At the end of 2018, I was challenged to think about waiting (you can see it here). I had no idea of how premonitory that would be. At that time, I argue that it could be fruitful to think beyond the «waiting for» perspective. My aim was trying to figure out how «waiting with» could change our experience of waiting. We live in a society that depicts itself as always in movement, 24/7 as something good. We got the imaginary that if we don´t move, we get stuck. Movement, speed, motion… all mottos of our time. We live projecting forward, the future as the most important time. Doing things, or not doing them, for the sake of the future, we keep on investing for the future… This, often individualistic, linearly progressive inclination prevents us from looking around, for inhabiting the present.

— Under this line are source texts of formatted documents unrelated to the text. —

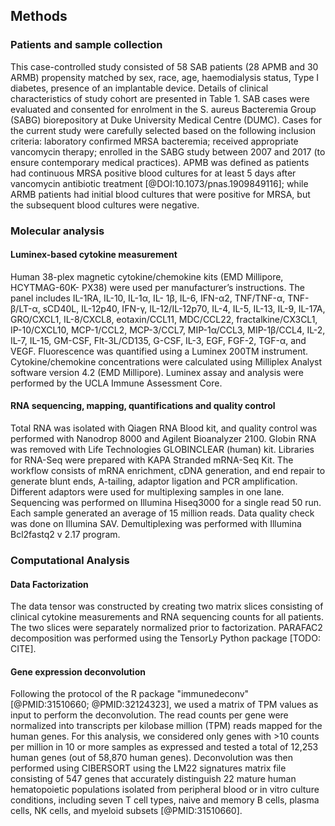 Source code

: ## Methods

### Patients and sample collection

This case-controlled study consisted of 58 SAB patients (28 APMB and 30 ARMB) propensity matched by sex, race, age, haemodialysis status, Type I diabetes, presence of an implantable device.  Details of clinical characteristics of study cohort are presented in Table 1. SAB cases were evaluated and consented for enrolment in the S. aureus Bacteremia Group (SABG) biorepository at Duke University Medical Centre (DUMC). Cases for the current study were carefully selected based on the following inclusion criteria: laboratory confirmed MRSA bacteremia; received appropriate vancomycin therapy; enrolled in the SABG study between 2007 and 2017 (to ensure contemporary medical practices). APMB was defined as patients had continuous MRSA positive blood cultures for at least 5 days after vancomycin antibiotic treatment [@DOI:10.1073/pnas.1909849116]; while ARMB patients had initial blood cultures that were positive for MRSA, but the subsequent blood cultures were negative.

### Molecular analysis

#### Luminex-based cytokine measurement

Human 38-plex magnetic cytokine/chemokine kits (EMD Millipore, HCYTMAG-60K- PX38) were used per manufacturer’s instructions. The panel includes IL-1RA, IL-10, IL-1α, IL- 1β, IL-6, IFN-α2, TNF/TNF-α, TNF-β/LT-α, sCD40L, IL-12p40, IFN-γ, IL-12/IL-12p70, IL-4, IL-5, IL-13, IL-9, IL-17A, GRO/CXCL1, IL-8/CXCL8, eotaxin/CCL11, MDC/CCL22, fractalkine/CX3CL1, IP-10/CXCL10, MCP-1/CCL2, MCP-3/CCL7, MIP-1α/CCL3, MIP-1β/CCL4, IL-2, IL-7, IL-15, GM-CSF, Flt-3L/CD135, G-CSF, IL-3, EGF, FGF-2, TGF-α, and VEGF. Fluorescence was quantified using a Luminex 200TM instrument. Cytokine/chemokine concentrations were calculated using Milliplex Analyst software version 4.2 (EMD Millipore). Luminex assay and analysis were performed by the UCLA Immune Assessment Core.

#### RNA sequencing, mapping, quantifications and quality control

Total RNA was isolated with Qiagen RNA Blood kit, and quality control was performed with Nanodrop 8000 and Agilent Bioanalyzer 2100. Globin RNA was removed with Life Technologies GLOBINCLEAR (human) kit. Libraries for RNA-Seq were prepared with KAPA Stranded mRNA-Seq Kit. The workflow consists of mRNA enrichment, cDNA generation, and end repair to generate blunt ends, A-tailing, adaptor ligation and PCR amplification. Different adaptors were used for multiplexing samples in one lane. Sequencing was performed on Illumina Hiseq3000 for a single read 50 run. Each sample generated an average of 15 million reads. Data quality check was done on Illumina SAV. Demultiplexing was performed with Illumina Bcl2fastq2 v 2.17 program.

### Computational Analysis

#### Data Factorization

The data tensor was constructed by creating two matrix slices consisting of clinical cytokine measurements and RNA sequencing counts for all patients. The two slices were separately normalized prior to factorization. <!-- TODO: Insert short description of normalization here. --> PARAFAC2 decomposition was performed using the TensorLy Python package [TODO: CITE].

<!-- TODO: Add more about the math details of PARAFAC2. -->

#### Gene expression deconvolution

Following the protocol of the R package "immunedeconv" [@PMID:31510660; @PMID:32124323], we used a matrix of TPM values as input to perform the deconvolution. The read counts per gene were normalized into transcripts per kilobase million (TPM) reads mapped for the human genes. For this analysis, we considered only genes with >10 counts per million in 10 or more samples as expressed and tested a total of 12,253 human genes (out of 58,870 human genes). Deconvolution was then performed using CIBERSORT using the LM22 signatures matrix file consisting of 547 genes that accurately distinguish 22 mature human hematopoietic populations isolated from peripheral blood or in vitro culture conditions, including seven T cell types, naive and memory B cells, plasma cells, NK cells, and myeloid subsets [@PMID:31510660].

However, the possibility of “waiting with” is increasingly becoming not accessible for most people, as more and more we are forced to engage in what I call «stressful waiting». In a sort of alert stasis, many people -being asylum seekers on-premises waiting to file their asylum claim, migrants waiting for the right time to bodily cross the border, unemployed workers waiting for the phone to call- live in a state of «vigilant immobility». Long waiting periods alternated with short windows of opportunity demanding an immediate response. It creates the need to be in a state of constant alert while waiting, with no information about when or how the chance to act or move is going to arrive, or even if it will ever come up. The temporal horizon is variable, running from hours to years (in some cases comprising even more than one lifetime).